[[ Task input, beginning ]]
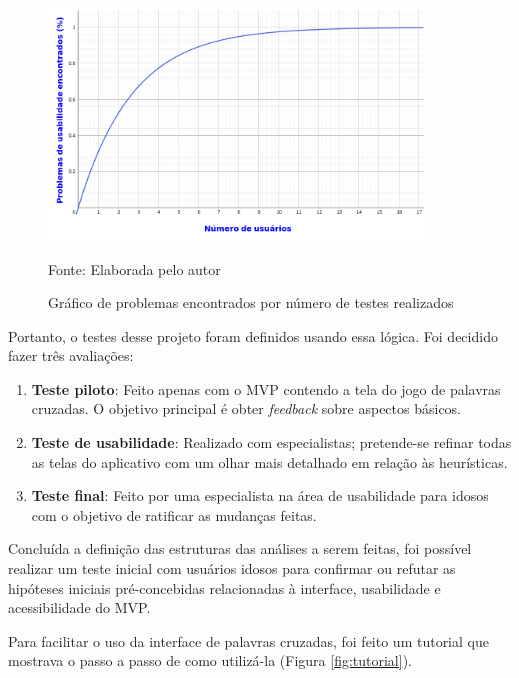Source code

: \begin{figure}[H]
\centering
    \caption{Gráfico de problemas encontrados por número de testes realizados}
    \label{fig:graphnielsen}
    \includegraphics[width=0.9\textwidth]{Figuras/graphNielsen.png}
    
    Fonte: Elaborada pelo autor
\end{figure}

Portanto, o testes desse projeto foram definidos usando essa lógica. Foi decidido fazer três avaliações:

\begin{enumerate}
    \item \textbf{Teste piloto}: Feito apenas com o MVP contendo a tela do jogo de palavras cruzadas. O objetivo principal é obter \textit{feedback} sobre aspectos básicos.
    \item \textbf{Teste de usabilidade}: Realizado com especialistas; pretende-se refinar todas as telas do aplicativo com um olhar mais detalhado em relação às heurísticas.
    \item \textbf{Teste final}: Feito por uma especialista na área de usabilidade para idosos com o objetivo de ratificar as mudanças feitas.
\end{enumerate}

    Concluída a definição das estruturas das análises a serem feitas, foi possível realizar um teste inicial com usuários idosos para confirmar ou refutar as hipóteses iniciais pré-concebidas relacionadas à interface, usabilidade e acessibilidade do MVP.

Para facilitar o uso da interface de palavras cruzadas, foi feito um tutorial que mostrava o passo a passo de como utilizá-la (Figura \ref{fig:tutorial}). 

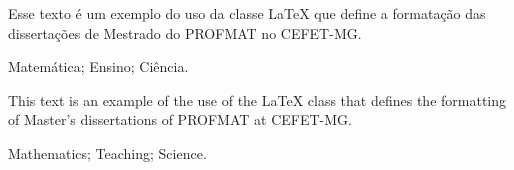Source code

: \begin{Resumo}

Esse texto é um exemplo do uso da classe \LaTeX{}
que define a formatação das dissertações de Mestrado do
PROFMAT no CEFET-MG.

\PalavrasChave Matemática; Ensino; Ciência.

\end{Resumo}

\begin{Abstract}

This text is an example of the use of the \LaTeX{} class
that defines the formatting of Master's dissertations of
PROFMAT at CEFET-MG.

\Keywords Mathematics; Teaching; Science.

\end{Abstract}




\tableofcontents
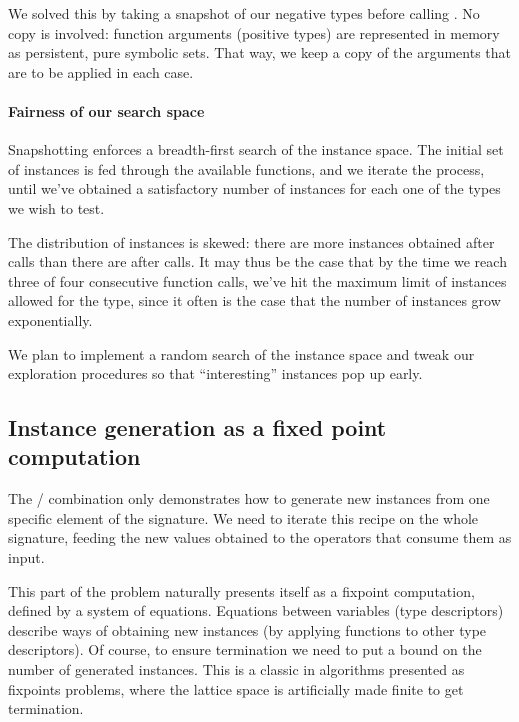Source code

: We solved this by taking a snapshot of our negative types before calling
. No copy is involved: function arguments (positive types) are
represented in memory as persistent, pure symbolic sets. That way, we keep a
copy of the arguments that are to be applied in each  case.

\paragraph{Fairness of our search space}
Snapshotting enforces a breadth-first search of the instance space. The initial
set of instances is fed through the available functions, and we iterate the
process, until we've obtained a satisfactory number of instances for each one of
the types we wish to test.

The distribution of instances is skewed: there are more instances obtained after
 calls than there are after  calls. It may thus be the case
that by the time we reach three of four consecutive function calls, we've hit
the maximum limit of instances allowed for the type, since it often is the case
that the number of instances grow exponentially.

We plan to implement a random search of the instance space and tweak our
exploration procedures so that ``interesting'' instances pop up early.

\subsection{Instance generation as a fixed point computation}

The / combination only demonstrates how to
generate new instances from one specific element of the signature. We
need to iterate this recipe on the whole signature, feeding the new
values obtained to the operators that consume them as input.

This part of the problem naturally presents itself as a fixpoint
computation, defined by a system of equations. Equations between
variables (type descriptors) describe ways of obtaining new instances
(by applying functions to other type descriptors). Of course, to
ensure termination we need to put a bound on the number of generated
instances. This is a classic in algorithms presented as fixpoints
problems, where the lattice space is artificially made finite to get
termination.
[[ Task input, end ]]
No image belongs in the copy. Transcribe the full listing verbatim.

> **Written answer**
Source code

: \begin{figure}[H]
\centering
    \caption{Gráfico de problemas encontrados por número de testes realizados}
    \label{fig:graphnielsen}
    \includegraphics[width=0.9\textwidth]{Figuras/graphNielsen.png}
    
    Fonte: Elaborada pelo autor
\end{figure}

Portanto, o testes desse projeto foram definidos usando essa lógica. Foi decidido fazer três avaliações:

\begin{enumerate}
    \item \textbf{Teste piloto}: Feito apenas com o MVP contendo a tela do jogo de palavras cruzadas. O objetivo principal é obter \textit{feedback} sobre aspectos básicos.
    \item \textbf{Teste de usabilidade}: Realizado com especialistas; pretende-se refinar todas as telas do aplicativo com um olhar mais detalhado em relação às heurísticas.
    \item \textbf{Teste final}: Feito por uma especialista na área de usabilidade para idosos com o objetivo de ratificar as mudanças feitas.
\end{enumerate}

    Concluída a definição das estruturas das análises a serem feitas, foi possível realizar um teste inicial com usuários idosos para confirmar ou refutar as hipóteses iniciais pré-concebidas relacionadas à interface, usabilidade e acessibilidade do MVP.

Para facilitar o uso da interface de palavras cruzadas, foi feito um tutorial que mostrava o passo a passo de como utilizá-la (Figura \ref{fig:tutorial}). 

Source code

: \begin{Resumo}

Esse texto é um exemplo do uso da classe \LaTeX{}
que define a formatação das dissertações de Mestrado do
PROFMAT no CEFET-MG.

\PalavrasChave Matemática; Ensino; Ciência.

\end{Resumo}

\begin{Abstract}

This text is an example of the use of the \LaTeX{} class
that defines the formatting of Master's dissertations of
PROFMAT at CEFET-MG.

\Keywords Mathematics; Teaching; Science.

\end{Abstract}




\tableofcontents
Source code

: We solved this by taking a snapshot of our negative types before calling
. No copy is involved: function arguments (positive types) are
represented in memory as persistent, pure symbolic sets. That way, we keep a
copy of the arguments that are to be applied in each  case.

\paragraph{Fairness of our search space}
Snapshotting enforces a breadth-first search of the instance space. The initial
set of instances is fed through the available functions, and we iterate the
process, until we've obtained a satisfactory number of instances for each one of
the types we wish to test.

The distribution of instances is skewed: there are more instances obtained after
 calls than there are after  calls. It may thus be the case
that by the time we reach three of four consecutive function calls, we've hit
the maximum limit of instances allowed for the type, since it often is the case
that the number of instances grow exponentially.

We plan to implement a random search of the instance space and tweak our
exploration procedures so that ``interesting'' instances pop up early.

\subsection{Instance generation as a fixed point computation}

The / combination only demonstrates how to
generate new instances from one specific element of the signature. We
need to iterate this recipe on the whole signature, feeding the new
values obtained to the operators that consume them as input.

This part of the problem naturally presents itself as a fixpoint
computation, defined by a system of equations. Equations between
variables (type descriptors) describe ways of obtaining new instances
(by applying functions to other type descriptors). Of course, to
ensure termination we need to put a bound on the number of generated
instances. This is a classic in algorithms presented as fixpoints
problems, where the lattice space is artificially made finite to get
termination.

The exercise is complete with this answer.